For all that, the overall tone of "The Preparation" definitely skews to the lighter side. This a consequence of most of the action being from Ae-soon's point of view. Even In-gyoo's more selfish and destructive actions come off largely as childish charm. In an odd way, by always being around to hold In-gyoo in check, Ae-soon actually sort of enables some of In-gyoo's worst impulses. He always assumes that mom is going to fix everything somehow.
In that light it's actually more impressive that Ae-soon comes off as sympathetic than that In-gyoo does, since it's only her lack of faith in In-gyoo that has made the prospect of their inevitable separation seem so bleak. But much like In-gyoo, Ae-soon's only real crime is being ignorant. The real hero of the movie is Chief Park (played by Park Chul-min) who has the patience to maintain a good relationship with both Ae-soon and In-gyoo- and with it the open offer of assistance should Ae-soon change her mind.

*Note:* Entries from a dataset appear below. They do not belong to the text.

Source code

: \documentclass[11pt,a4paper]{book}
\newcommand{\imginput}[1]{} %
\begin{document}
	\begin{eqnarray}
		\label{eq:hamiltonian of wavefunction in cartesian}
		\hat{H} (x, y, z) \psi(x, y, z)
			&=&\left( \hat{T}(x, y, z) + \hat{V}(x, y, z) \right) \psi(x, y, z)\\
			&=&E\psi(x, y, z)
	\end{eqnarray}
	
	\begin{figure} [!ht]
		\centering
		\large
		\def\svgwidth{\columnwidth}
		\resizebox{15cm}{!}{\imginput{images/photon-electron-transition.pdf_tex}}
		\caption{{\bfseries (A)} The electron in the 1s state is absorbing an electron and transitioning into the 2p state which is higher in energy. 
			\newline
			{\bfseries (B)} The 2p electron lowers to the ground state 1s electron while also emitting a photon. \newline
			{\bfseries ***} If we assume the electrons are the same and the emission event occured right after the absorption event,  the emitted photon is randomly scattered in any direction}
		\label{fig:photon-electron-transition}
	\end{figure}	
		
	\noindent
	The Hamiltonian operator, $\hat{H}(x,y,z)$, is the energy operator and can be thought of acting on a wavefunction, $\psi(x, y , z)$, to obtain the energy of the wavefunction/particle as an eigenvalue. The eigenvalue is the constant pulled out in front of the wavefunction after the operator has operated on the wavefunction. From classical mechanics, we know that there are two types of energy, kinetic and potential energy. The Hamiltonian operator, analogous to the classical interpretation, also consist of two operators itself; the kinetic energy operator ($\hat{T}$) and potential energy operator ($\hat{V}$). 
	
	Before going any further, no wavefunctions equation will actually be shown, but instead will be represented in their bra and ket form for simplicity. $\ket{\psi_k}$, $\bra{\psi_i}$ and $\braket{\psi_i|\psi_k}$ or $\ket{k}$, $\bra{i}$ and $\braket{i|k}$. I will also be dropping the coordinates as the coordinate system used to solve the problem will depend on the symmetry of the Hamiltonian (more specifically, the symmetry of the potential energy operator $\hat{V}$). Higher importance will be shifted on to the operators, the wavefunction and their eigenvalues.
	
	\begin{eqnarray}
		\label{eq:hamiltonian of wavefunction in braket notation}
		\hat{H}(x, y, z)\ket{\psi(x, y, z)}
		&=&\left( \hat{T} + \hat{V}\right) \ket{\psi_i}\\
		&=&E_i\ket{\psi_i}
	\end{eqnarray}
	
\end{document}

I mean hero in the narrative sense, not the literal one. Chief Park actually has very little screen time, since he's merely the means by which Ae-soon and In-gyoo are able to go through radical character changes. They are the people we care about. We constantly root for In-gyoo to succeed in whatever minor challenge he's up against because limited mental faculties notwithstanding, In-gyoo is a legitimately good guy.
Ae-soon's character arc is likewise meaningful because the woman was devoted to her son in the very last moment, even as physical reality makes his devotion to her far more obvious. "The Preparation" is a story about mutual love. In-gyoo becomes a more useful person to society by learning how to live on his own. But he becomes a better person morally and ethical by gaining stronger comprehension of the notion of filial responsibility.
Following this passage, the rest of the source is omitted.